MÜNCHEN - Jetzt ist die Katastrophe amtlich bestätigt. Die Wirtschaft Deutschlands schrumpft weiter, und die Prognosen sind düster: „Wir könnten die schlimmste Rezession der Nachkriegszeit erleben“

Jetzt ist es amtlich. Die deutsche Wirtschaft ist nach dem zweiten auch im dritten Quartal des laufenden Jahres geschrumpft, und zwar um 0,5 Prozent. Damit stecken wir per Definition in einem Abschwung – und der ist viel mehr als nur eine statistische Größe. Die „Dynamik nach unten ist ungebrochen“, fürchtet etwa Volkswirt Martin Hüfner. „Wir könnten die schlimmste Rezession der Nachkriegszeit erleben“, – schmerzhafter als die Rezession 1975 und viel schwerwiegender als der Abschwung 2002/2003.

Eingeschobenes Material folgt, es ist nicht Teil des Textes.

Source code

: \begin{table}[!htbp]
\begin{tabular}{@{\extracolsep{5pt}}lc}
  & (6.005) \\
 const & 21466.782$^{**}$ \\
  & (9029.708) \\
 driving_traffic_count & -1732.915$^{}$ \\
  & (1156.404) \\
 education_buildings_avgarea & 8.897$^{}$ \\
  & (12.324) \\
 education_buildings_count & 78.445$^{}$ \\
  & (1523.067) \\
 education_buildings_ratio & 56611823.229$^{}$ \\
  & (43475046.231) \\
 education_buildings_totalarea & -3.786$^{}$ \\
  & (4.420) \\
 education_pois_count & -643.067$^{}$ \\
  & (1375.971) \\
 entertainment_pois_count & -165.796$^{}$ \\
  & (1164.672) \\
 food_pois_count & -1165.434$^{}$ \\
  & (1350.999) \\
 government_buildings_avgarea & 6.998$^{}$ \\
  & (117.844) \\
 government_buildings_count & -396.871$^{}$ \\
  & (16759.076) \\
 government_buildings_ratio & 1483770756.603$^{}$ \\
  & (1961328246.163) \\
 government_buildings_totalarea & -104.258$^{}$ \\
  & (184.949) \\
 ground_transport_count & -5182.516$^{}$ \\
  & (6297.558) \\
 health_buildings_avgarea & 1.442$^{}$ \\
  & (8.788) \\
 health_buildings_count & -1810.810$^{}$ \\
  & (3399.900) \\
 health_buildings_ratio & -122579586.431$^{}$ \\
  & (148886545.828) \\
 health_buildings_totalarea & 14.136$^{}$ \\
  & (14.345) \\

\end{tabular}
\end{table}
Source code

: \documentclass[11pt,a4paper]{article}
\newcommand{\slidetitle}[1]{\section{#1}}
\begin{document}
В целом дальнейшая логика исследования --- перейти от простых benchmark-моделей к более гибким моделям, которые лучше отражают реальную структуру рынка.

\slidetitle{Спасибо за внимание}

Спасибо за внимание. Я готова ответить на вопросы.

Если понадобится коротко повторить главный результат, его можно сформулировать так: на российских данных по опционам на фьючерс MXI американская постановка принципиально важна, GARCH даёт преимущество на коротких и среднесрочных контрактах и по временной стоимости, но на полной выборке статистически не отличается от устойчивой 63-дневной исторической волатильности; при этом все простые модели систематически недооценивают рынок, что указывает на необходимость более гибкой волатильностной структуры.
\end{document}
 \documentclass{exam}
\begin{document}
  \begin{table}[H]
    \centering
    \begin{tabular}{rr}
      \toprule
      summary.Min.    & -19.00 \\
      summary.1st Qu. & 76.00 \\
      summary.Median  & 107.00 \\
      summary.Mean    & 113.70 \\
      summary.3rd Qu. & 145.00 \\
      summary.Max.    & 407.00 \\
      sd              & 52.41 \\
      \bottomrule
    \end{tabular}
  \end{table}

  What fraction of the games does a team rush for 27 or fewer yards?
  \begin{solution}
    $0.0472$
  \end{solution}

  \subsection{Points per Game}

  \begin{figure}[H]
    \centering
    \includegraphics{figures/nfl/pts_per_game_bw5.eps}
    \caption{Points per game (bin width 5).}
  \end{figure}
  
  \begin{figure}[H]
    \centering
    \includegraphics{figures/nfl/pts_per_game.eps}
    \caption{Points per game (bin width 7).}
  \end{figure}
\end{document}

Der Tiefpunkt ist noch nicht erreicht. Rund um den Globus werden zurzeit die Einkaufs-Etats zurechtgestutzt, werden die Preise für Waren, Währungen und Wertpapieren neu taxiert. Die Unsicherheit von Käufern und Investoren spiegelt sich in den wöchentlich neuen Wachstumszahlen und Prognosen: Vor Kurzem erst prognostizierte der Internationale Währungsfonds fürs nächste Jahr ein Wachstums-Plus in Deutschland. Wenig später revidierten die Experten ihre Zahlen und erwarten jetzt auch in der Bundesrepublik ein Minus.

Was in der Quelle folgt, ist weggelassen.